Termination Clause Sudah Lazim Diatur dalam Kontrak Bisnis
Berita

Termination Clause Sudah Lazim Diatur dalam Kontrak Bisnis

Konsep dan praktik bisnis internasional sudah mengakui dan mengakomodir klausul-klausul pengakhiran kontrak, termasuk yang dilakukan secara sepihak. Jika ada pihak yang tidak terima, wewenang penilaian ada di tangan hakim.

Mys
Bacaan 2 Menit

 

Pengakhiran kontrak secara sepihak karena alasan wanprestasi dapat dibenarkan asalkan pihak lain tidak mempersoalkan. Dalam praktik, pengakhiran kontrak secara sepihak acapkali dipermasalahkan pihak lain ke jalur hukum.

 

Dalam sidang dipimpin hakim Edward Pattinasarani itu, ahli banyak ditanya tentang kapan terjadinya wanprestasi.
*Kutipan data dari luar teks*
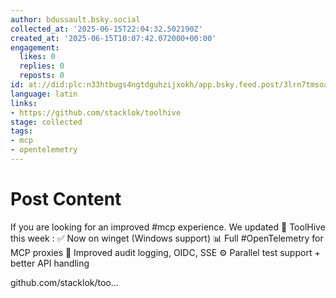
 ```yaml
---
author: bdussault.bsky.social
collected_at: '2025-06-15T22:04:32.502190Z'
created_at: '2025-06-15T10:07:42.072000+00:00'
engagement:
  likes: 0
  replies: 0
  reposts: 0
id: at://did:plc:n33htbugs4ngtdguhzijxokh/app.bsky.feed.post/3lrn7tmsoa22i
language: latin
links:
- https://github.com/stacklok/toolhive
stage: collected
tags:
- mcp
- opentelemetry
---
```


# Post Content

If you are looking for an improved #mcp experience. We updated 🚀 ToolHive this week :
✅ Now on winget (Windows support)
📊 Full #OpenTelemetry for MCP proxies
🔐 Improved audit logging, OIDC, SSE
⚙️ Parallel test support + better API handling

github.com/stacklok/too...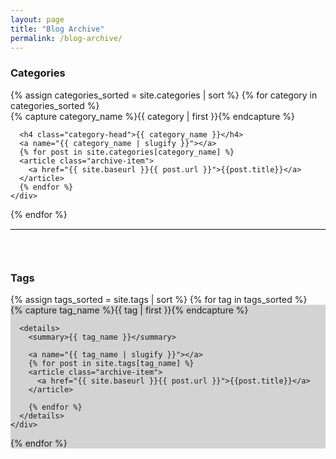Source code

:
 ```yaml
---
layout: page
title: "Blog Archive"
permalink: /blog-archive/
---
```


<div id="categories" style="padding-bottom:30px">
  <h3>Categories</h3>
  {% assign categories_sorted = site.categories | sort %}
  {% for category in categories_sorted %}
    <div class="archive-group">
      {% capture category_name %}{{ category | first }}{% endcapture %}
      <div id="#{{ category_name | slugify }}"></div>
      <p></p>
      
      <h4 class="category-head">{{ category_name }}</h4>
      <a name="{{ category_name | slugify }}"></a>
      {% for post in site.categories[category_name] %}
      <article class="archive-item">
        <a href="{{ site.baseurl }}{{ post.url }}">{{post.title}}</a>
      </article>
      {% endfor %}
    </div>
  {% endfor %}
</div>

<hr style="border-top: 1px solid #e1e4e8; border-right: none; border-bottom: none; border-left: none;">
<div id="tags" style="padding-top:30px">
  <h3>Tags</h3>
  {% assign tags_sorted = site.tags | sort %}
  {% for tag in tags_sorted %}
    <div class="archive-group" style="background-color: lightgrey">
      {% capture tag_name %}{{ tag | first }}{% endcapture %}
      <div id="#{{ tag_name | slugify }}"></div>
      <p></p>
      
      <details>
        <summary>{{ tag_name }}</summary>
        
        <a name="{{ tag_name | slugify }}"></a>
        {% for post in site.tags[tag_name] %}
        <article class="archive-item">
          <a href="{{ site.baseurl }}{{ post.url }}">{{post.title}}</a>
        </article>
      
        {% endfor %}
      </details>
    </div>
  {% endfor %}
</div>
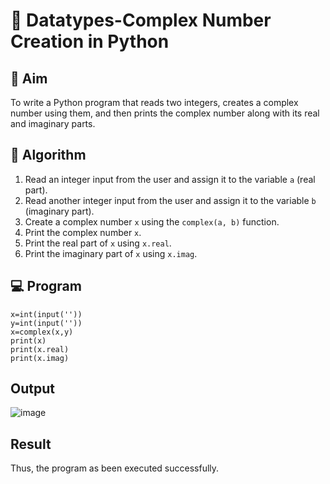 # 🧮 Datatypes-Complex Number Creation in Python

## 🎯 Aim
To write a Python program that reads two integers, creates a complex number using them, and then prints the complex number along with its real and imaginary parts.

## 🧠 Algorithm
1. Read an integer input from the user and assign it to the variable `a` (real part).
2. Read another integer input from the user and assign it to the variable `b` (imaginary part).
3. Create a complex number `x` using the `complex(a, b)` function.
4. Print the complex number `x`.
5. Print the real part of `x` using `x.real`.
6. Print the imaginary part of `x` using `x.imag`.

## 💻 Program
```
x=int(input(''))
y=int(input(''))
x=complex(x,y)
print(x)
print(x.real)
print(x.imag)
```

## Output
![image](https://github.com/user-attachments/assets/bde369c4-ac10-4d12-8b7f-f85a1e9ec38f)


## Result
Thus, the program as been executed successfully.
Jika salah satu pihak tidak memenuhi kewajiban tepat waktu, hal itu bisa dianggap wanprestasi. Asalkan masalah waktu sangat esensial sifatnya. Menurut ahli, wanprestasi terjadi karena kontraktan tidak berprestasi, berprestasi tetapi salah, atau terlambat berprestasi.

 

Ahli membedakan kontrak ke dalam fase pembentukan dan fase implementasi. Jika yang terjadi di lapangan adalah tidak terpenuhinya syarat-syarat subjektif pembentukan kontrak sebagaimana diatur pasal 1320 KUH Perdata, maka yang bisa dilakukan adalah gugatan pembatalan kontrak. Bisa berupa pembatalan terhadap kontrak secara keseluruhan, atau satu, atau beberapa klausula saja, ujar ahli yang mengambil spesialisasi di bidang hukum kontrak dan hukum pengadaan barang/jasa tersebut.

 

Lewat putusan hakim

Ditanya Rico Pandeirot, pengacara Saptasarana, tentang keseimbangan kontrak dan alasan logis pengakhiran suatu kontrak, Sonar Simamora menegaskan harus dilihat kembali kontrak yang diteken kedua belah pihak. Kalau ada perubahan kontrak lewat addendum, dan kedua belah pihak sepakat, maka perubahan itu mengikat.

 

Menurut Sonar Simamora, sah-sah saja salah satu pihak menjadikan alasan wanprestasi sebagai dasar pengakhiran kontrak. Apalagi jika alasan itu dibenarkan dalam termination clause yang sudah disepakati bersama kedua pihak. Malah, Sonar menunjuk ketentuan pasal 1266 KUH Perdata yang menegaskan bahwa syarat putus –disebut juga syarat batal-- harus dianggap selalu dicantumkan dalam kontrak timbal balik manakala salah satu pihak tidak memenuhi kewajiban. Dalam hal yang demikian maka kontrak tidak batal demi hukum, tapi harus dimintakan kepada hakim.

 

Pasal 1266 KUH Perdata, menurut ahli, menjadi dasar bahwa hakimlah yang menentukan apakah telah terjadi wanprestasi atau tidak dalam suatu kontrak. Sebenarnya, pengakhiran kontrak sepihak karena wanprestasi tidak menjadi masalah kalau pihak lain juga menerima keputusan itu. Tetapi kalau salah satu pihak menolak ditusuh wanprestasi, maka para pihak sebaiknya menyerahkan keputusan kepada hakim untuk menilai ada tidaknya wanprestasi. Jika hakim menyatakan perbuatan wanprestasi terbukti dan sah, maka ingkar janji itu dihitung sejak salah salah satu pihak mengakhiri perjanjian. 

 

Dalam persidangan sebelumnya, ahli Ridwan Khairandy juga menyatakan bahwa pengakhiran kontrak secara sepihak sebaiknya diputuskan lewat pengadilan. Sidang akan dilanjutkan dua pekan mendatang dengan agenda kesimpulan.